-- EXTRACTED DATA follows --
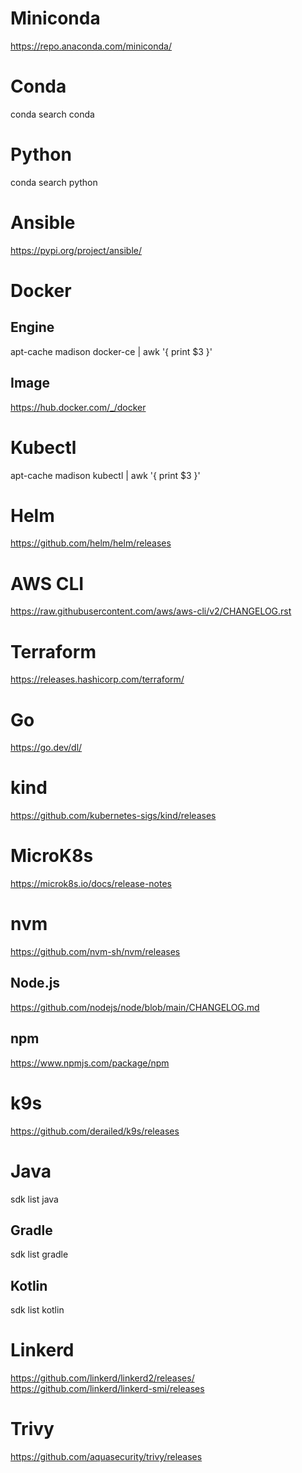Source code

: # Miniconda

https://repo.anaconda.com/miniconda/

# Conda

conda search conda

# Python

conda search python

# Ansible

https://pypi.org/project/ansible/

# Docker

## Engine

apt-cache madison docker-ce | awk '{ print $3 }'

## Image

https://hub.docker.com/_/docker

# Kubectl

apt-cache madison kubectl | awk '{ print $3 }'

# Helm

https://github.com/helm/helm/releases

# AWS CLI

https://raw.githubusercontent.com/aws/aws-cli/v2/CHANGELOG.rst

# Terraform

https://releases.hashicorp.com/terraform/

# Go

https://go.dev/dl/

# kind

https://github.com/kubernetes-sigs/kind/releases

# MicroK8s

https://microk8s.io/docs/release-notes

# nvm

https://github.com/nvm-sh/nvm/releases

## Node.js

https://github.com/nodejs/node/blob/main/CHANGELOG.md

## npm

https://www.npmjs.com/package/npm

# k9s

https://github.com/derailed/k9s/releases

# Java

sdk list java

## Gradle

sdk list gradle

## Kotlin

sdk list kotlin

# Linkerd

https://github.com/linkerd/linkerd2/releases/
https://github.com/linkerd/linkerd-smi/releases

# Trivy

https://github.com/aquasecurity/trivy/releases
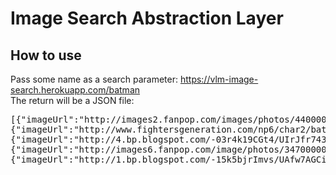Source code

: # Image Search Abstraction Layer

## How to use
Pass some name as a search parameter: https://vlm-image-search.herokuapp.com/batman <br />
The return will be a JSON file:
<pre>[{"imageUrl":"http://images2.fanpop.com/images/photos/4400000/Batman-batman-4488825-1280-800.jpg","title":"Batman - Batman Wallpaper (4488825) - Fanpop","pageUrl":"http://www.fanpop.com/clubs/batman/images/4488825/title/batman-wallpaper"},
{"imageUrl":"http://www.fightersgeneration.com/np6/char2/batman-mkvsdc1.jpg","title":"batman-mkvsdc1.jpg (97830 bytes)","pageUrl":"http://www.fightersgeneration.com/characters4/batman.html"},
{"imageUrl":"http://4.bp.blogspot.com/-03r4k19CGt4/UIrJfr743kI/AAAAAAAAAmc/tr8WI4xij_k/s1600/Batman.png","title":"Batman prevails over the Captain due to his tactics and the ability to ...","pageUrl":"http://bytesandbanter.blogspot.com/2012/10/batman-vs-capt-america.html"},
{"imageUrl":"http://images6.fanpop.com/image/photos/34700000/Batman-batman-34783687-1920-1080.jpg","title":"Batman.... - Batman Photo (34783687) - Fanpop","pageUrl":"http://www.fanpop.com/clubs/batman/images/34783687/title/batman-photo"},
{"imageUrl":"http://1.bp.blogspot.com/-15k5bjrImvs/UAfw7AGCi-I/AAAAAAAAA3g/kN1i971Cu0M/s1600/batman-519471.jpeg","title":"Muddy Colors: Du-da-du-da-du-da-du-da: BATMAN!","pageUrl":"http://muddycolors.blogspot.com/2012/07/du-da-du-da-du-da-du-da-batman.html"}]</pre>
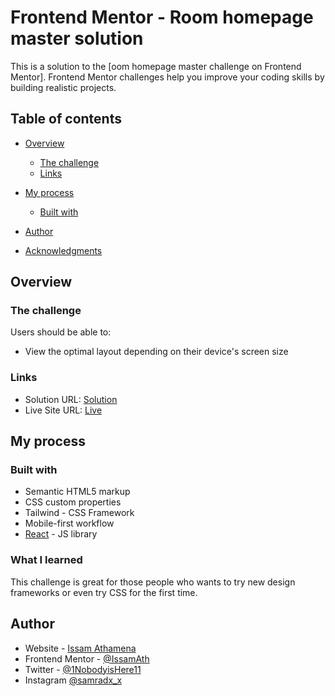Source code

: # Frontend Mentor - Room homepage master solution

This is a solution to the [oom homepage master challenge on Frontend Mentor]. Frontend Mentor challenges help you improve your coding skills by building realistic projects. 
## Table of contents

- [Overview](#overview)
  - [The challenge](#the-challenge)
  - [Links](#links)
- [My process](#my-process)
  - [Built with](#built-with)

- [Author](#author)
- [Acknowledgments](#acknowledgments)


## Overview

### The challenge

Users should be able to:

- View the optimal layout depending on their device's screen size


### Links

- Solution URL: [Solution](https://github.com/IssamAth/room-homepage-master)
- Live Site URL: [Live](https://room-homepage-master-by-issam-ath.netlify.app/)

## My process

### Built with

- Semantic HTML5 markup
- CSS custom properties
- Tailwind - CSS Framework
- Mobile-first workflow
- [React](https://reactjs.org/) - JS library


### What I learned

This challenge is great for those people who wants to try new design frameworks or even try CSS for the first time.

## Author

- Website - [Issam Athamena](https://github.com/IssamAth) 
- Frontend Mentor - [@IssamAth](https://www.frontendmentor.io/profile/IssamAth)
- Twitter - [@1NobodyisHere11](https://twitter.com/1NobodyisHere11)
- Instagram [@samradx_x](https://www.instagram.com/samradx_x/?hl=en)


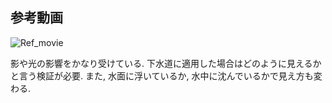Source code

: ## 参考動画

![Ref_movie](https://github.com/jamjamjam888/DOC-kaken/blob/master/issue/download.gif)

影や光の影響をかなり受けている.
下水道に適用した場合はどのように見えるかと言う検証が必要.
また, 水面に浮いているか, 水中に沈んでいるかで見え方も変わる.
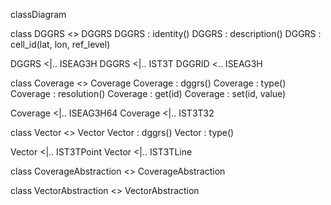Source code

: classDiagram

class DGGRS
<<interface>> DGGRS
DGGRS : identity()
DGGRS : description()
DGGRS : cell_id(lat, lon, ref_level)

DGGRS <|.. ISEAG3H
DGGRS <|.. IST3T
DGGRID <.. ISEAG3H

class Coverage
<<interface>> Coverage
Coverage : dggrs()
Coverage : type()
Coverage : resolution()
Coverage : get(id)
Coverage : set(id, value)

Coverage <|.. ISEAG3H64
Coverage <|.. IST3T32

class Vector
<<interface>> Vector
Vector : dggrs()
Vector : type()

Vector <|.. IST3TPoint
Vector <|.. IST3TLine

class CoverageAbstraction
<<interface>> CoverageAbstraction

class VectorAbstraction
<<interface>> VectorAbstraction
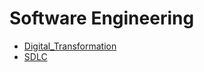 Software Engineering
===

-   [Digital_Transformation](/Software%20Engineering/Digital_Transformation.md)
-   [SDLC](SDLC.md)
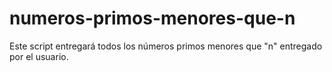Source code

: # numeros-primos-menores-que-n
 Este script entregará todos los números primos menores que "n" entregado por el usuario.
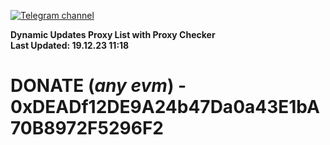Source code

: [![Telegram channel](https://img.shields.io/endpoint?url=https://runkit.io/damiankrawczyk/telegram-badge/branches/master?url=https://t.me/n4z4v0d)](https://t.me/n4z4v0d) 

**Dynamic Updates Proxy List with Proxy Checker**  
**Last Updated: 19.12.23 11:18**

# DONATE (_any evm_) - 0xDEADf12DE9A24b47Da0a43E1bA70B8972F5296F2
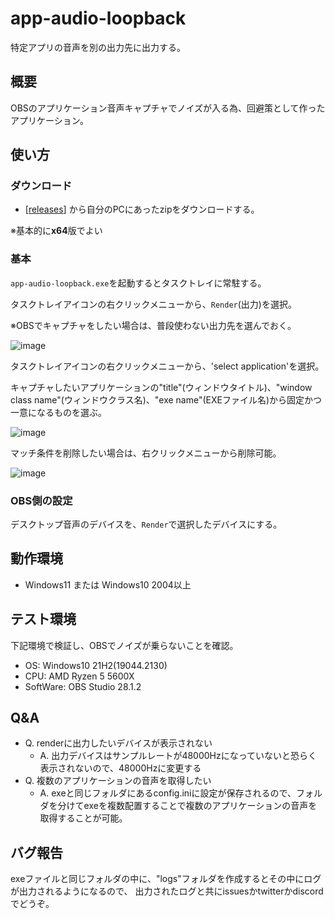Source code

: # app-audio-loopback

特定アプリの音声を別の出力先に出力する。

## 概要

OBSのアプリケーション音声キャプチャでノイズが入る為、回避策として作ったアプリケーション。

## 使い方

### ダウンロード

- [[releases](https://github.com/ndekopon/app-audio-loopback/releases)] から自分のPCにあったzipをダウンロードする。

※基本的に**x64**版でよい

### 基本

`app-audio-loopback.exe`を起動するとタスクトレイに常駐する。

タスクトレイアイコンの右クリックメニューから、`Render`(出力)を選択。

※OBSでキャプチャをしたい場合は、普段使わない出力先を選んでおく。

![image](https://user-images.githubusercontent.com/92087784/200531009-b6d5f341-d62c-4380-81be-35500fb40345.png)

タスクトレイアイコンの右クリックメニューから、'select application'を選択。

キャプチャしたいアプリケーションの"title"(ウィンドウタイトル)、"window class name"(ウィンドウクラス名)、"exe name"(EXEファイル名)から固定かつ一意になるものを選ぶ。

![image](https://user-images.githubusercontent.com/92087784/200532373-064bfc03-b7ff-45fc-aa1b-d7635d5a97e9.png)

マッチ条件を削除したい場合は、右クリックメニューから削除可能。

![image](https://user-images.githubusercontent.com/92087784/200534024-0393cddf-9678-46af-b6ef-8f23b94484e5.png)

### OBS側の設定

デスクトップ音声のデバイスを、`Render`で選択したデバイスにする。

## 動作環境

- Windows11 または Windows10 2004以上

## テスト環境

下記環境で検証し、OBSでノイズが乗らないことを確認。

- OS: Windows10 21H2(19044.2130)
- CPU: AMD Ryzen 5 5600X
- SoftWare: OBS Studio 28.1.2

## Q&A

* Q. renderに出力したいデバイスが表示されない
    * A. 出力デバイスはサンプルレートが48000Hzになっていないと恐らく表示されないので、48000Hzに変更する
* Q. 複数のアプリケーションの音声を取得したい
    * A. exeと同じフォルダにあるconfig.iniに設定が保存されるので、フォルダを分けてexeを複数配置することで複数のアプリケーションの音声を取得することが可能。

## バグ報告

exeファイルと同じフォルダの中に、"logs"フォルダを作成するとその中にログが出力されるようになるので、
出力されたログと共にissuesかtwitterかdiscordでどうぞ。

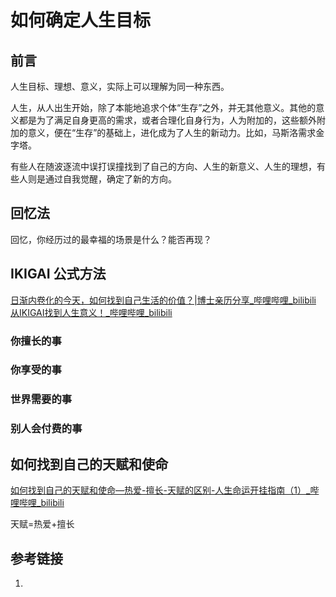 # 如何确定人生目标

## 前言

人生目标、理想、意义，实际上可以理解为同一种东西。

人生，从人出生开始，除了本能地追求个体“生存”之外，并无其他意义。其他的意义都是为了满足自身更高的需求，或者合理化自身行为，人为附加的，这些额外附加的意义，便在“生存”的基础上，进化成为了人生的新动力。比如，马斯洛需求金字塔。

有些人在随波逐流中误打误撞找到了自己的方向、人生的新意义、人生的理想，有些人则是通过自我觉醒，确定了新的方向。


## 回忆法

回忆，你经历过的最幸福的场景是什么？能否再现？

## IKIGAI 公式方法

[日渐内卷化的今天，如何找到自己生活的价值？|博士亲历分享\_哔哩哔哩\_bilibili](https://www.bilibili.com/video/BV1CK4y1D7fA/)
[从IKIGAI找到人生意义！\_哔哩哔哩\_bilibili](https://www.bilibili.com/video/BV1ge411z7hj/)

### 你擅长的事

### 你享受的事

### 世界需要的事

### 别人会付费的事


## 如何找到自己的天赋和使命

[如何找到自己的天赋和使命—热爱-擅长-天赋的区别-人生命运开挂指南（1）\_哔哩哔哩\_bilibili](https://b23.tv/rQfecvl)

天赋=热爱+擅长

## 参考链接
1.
-- EXTRACTED DATA concluded --
[REQUIRED ACTION]: Within the data above, how many lines include "CHANGELOG"? The number alone is the answer.

[WRITTEN ANSWER]: 2